Equations in three singular moduli: the equal exponent case

TL;DR

This paper classifies all singular moduli solutions to certain algebraic equations involving equal exponents, including Fermat equations, showing that solutions must have a zero among the moduli.

Contribution

It provides an explicit classification of singular moduli solutions to specific algebraic equations and generalizes previous results on fields generated by sums and products of two singular moduli.

Findings

Solutions to the Fermat equations in singular moduli have a zero among the variables.

All solutions to the classified equations satisfy that the product of the three singular moduli is zero.

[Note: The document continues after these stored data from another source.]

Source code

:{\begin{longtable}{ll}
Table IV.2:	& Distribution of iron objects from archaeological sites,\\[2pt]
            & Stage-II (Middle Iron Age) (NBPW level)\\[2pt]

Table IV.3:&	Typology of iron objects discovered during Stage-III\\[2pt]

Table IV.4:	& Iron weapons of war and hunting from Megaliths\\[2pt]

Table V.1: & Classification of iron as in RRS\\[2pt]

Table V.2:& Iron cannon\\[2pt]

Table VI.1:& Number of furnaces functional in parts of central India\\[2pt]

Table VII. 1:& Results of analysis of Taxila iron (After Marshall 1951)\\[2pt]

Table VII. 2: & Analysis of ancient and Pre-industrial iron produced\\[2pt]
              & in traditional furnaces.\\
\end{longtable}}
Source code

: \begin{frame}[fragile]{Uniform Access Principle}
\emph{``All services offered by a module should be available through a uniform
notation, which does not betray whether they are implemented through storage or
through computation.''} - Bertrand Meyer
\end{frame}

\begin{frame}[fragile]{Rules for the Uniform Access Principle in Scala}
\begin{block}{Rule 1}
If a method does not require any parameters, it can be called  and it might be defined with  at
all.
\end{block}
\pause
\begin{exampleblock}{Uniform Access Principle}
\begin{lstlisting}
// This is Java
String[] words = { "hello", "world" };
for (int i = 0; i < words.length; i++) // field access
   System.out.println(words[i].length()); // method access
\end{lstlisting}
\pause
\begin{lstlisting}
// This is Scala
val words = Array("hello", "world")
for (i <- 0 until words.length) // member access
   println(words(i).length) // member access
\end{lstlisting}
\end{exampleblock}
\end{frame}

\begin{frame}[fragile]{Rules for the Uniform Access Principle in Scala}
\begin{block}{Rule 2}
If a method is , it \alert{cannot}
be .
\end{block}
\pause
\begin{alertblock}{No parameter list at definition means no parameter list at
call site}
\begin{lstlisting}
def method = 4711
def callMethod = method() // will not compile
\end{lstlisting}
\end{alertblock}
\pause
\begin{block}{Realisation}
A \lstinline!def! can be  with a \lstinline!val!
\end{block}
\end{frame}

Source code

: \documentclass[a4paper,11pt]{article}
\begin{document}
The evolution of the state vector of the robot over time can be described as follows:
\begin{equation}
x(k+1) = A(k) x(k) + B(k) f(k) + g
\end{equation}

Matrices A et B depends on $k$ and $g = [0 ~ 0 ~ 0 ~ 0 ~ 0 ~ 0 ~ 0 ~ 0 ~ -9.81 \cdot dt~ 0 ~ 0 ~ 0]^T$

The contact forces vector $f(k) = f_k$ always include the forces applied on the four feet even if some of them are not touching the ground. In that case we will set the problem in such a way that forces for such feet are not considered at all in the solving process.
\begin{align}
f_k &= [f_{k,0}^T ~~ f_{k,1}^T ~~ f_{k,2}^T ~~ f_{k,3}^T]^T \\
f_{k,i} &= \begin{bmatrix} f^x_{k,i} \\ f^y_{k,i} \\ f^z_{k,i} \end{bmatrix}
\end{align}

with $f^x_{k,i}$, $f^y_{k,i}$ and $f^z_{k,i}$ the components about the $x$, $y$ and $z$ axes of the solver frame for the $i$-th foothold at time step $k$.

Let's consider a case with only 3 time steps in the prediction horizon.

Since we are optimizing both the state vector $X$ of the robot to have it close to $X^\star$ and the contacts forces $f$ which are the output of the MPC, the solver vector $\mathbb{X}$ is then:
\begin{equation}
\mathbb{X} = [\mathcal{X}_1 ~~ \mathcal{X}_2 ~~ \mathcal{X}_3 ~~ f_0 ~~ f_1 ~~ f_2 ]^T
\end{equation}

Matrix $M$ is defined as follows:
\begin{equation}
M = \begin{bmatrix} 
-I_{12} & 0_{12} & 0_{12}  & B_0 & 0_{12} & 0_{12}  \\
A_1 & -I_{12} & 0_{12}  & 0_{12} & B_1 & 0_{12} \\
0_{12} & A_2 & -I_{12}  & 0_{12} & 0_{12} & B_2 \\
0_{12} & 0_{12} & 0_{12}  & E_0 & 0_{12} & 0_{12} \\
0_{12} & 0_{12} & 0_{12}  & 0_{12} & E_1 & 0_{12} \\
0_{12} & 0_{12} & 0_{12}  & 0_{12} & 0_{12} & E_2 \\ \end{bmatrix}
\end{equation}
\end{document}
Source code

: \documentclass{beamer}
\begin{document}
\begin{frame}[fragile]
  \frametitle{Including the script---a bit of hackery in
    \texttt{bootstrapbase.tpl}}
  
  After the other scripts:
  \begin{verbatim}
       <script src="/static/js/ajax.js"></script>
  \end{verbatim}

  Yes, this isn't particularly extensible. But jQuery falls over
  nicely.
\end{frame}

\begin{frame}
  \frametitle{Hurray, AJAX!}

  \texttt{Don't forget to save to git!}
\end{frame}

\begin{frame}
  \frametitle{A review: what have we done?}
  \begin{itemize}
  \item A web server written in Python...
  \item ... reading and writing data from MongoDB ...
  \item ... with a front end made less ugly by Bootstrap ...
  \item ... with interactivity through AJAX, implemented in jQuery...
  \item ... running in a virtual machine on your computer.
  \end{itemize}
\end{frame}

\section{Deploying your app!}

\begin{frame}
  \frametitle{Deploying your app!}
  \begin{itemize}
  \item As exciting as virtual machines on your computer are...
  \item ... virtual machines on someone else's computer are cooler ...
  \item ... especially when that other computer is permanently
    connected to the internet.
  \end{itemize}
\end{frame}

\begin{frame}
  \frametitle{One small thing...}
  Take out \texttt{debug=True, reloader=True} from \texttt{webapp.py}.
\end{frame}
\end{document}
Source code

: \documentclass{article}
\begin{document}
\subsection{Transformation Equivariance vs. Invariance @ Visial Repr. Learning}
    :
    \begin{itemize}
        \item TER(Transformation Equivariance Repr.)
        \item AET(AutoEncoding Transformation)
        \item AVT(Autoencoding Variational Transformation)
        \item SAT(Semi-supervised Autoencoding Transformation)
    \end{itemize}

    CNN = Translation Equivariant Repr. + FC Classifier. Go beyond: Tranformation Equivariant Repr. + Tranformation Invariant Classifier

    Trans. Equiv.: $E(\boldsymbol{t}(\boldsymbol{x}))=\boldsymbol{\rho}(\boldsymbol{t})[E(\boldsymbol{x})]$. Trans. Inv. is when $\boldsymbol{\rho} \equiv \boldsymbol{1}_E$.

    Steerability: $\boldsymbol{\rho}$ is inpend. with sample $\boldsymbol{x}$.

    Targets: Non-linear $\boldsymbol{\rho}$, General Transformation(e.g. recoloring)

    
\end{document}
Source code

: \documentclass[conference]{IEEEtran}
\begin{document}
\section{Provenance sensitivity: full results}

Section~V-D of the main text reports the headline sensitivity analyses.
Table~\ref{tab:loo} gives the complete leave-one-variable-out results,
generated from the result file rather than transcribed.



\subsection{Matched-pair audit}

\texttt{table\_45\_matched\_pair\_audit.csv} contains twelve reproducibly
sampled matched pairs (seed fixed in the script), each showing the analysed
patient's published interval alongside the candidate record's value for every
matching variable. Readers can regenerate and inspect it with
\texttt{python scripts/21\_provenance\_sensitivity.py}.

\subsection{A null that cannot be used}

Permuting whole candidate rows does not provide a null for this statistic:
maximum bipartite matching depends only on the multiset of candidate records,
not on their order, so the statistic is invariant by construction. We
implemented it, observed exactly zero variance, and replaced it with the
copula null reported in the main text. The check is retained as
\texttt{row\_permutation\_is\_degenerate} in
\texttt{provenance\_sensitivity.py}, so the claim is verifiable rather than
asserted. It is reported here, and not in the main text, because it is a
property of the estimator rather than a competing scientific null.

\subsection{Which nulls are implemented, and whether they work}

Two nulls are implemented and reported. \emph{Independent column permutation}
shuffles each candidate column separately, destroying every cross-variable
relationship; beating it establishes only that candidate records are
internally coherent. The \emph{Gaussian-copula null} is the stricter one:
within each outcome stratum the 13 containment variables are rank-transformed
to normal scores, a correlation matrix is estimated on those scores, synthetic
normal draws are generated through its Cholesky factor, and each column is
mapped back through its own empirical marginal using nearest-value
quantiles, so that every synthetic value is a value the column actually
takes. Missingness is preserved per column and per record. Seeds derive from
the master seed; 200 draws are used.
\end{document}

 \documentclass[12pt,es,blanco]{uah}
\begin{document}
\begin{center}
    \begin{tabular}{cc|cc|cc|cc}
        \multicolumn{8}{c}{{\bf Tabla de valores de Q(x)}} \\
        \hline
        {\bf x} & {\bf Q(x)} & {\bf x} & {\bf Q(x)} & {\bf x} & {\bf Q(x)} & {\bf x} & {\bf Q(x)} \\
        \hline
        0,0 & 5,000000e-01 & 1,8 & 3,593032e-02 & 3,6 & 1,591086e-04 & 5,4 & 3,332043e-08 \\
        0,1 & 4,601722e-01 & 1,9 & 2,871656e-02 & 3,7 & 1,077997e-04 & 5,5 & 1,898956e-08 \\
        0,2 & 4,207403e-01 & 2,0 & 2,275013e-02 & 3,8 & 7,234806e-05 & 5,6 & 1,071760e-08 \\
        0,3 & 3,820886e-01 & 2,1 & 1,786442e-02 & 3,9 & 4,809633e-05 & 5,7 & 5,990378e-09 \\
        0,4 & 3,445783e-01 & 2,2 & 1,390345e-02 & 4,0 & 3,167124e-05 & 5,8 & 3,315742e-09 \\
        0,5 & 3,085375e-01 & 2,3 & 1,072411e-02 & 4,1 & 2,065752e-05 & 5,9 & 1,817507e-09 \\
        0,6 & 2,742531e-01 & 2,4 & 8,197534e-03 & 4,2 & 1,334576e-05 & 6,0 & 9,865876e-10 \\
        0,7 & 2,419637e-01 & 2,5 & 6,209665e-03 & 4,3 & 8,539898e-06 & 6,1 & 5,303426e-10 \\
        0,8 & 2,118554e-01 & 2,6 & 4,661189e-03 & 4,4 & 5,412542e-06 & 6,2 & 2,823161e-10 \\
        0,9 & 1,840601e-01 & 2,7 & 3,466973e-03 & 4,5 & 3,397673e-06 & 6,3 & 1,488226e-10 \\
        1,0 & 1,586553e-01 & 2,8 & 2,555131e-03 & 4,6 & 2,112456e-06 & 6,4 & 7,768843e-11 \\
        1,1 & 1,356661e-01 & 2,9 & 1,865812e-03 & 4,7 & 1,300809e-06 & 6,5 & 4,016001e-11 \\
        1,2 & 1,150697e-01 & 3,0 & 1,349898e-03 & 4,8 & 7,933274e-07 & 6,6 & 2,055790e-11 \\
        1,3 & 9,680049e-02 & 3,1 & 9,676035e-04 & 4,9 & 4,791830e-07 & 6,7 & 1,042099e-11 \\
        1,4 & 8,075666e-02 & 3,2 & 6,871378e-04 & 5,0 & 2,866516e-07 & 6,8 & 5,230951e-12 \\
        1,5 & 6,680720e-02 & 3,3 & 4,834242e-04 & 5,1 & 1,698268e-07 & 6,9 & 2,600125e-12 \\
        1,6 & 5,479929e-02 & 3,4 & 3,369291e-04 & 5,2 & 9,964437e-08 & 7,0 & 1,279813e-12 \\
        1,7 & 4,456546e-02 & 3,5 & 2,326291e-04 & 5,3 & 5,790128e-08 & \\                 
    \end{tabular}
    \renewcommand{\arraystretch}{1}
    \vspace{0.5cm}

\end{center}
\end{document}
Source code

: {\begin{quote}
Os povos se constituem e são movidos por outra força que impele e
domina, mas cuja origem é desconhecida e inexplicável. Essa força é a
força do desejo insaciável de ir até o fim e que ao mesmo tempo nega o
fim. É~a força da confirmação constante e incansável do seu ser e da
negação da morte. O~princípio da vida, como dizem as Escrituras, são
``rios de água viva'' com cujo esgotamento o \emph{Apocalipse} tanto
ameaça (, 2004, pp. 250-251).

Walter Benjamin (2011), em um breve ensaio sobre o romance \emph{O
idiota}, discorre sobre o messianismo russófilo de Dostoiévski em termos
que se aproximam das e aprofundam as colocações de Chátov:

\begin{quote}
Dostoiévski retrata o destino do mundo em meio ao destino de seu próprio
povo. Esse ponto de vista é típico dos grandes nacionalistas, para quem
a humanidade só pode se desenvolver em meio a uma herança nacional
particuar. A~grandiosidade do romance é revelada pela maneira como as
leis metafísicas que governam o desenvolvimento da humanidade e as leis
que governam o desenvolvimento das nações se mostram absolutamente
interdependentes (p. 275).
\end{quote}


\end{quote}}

The paper extends known results on fields generated by sums and products of two singular moduli.

Abstract

Let $a \in \mathbb{Z}_{>0}$ and $\epsilon_1, \epsilon_2, \epsilon_3 \in \{\pm 1\}$. We classify explicitly all singular moduli $x_1, x_2, x_3$ satisfying either $\epsilon_1 x_1^a + \epsilon_2 x_2^a + \epsilon_3 x_3^a \in \mathbb{Q}$ or $(x_1^{\epsilon_1} x_2^{\epsilon_2} x_3^{\epsilon_3})^{a} \in \mathbb{Q}^{\times}$. In particular, we show that all the solutions in singular moduli $x_1, x_2, x_3$ to the Fermat equations $x_1^a + x_2^a + x_3^a= 0$ and $x_1^a + x_2^a - x_3^a= 0$ satisfy $x_1 x_2 x_3 = 0$. Our proofs use a generalisation of a result of Faye and Riffaut on the fields generated by sums and products of two singular moduli, which we also establish.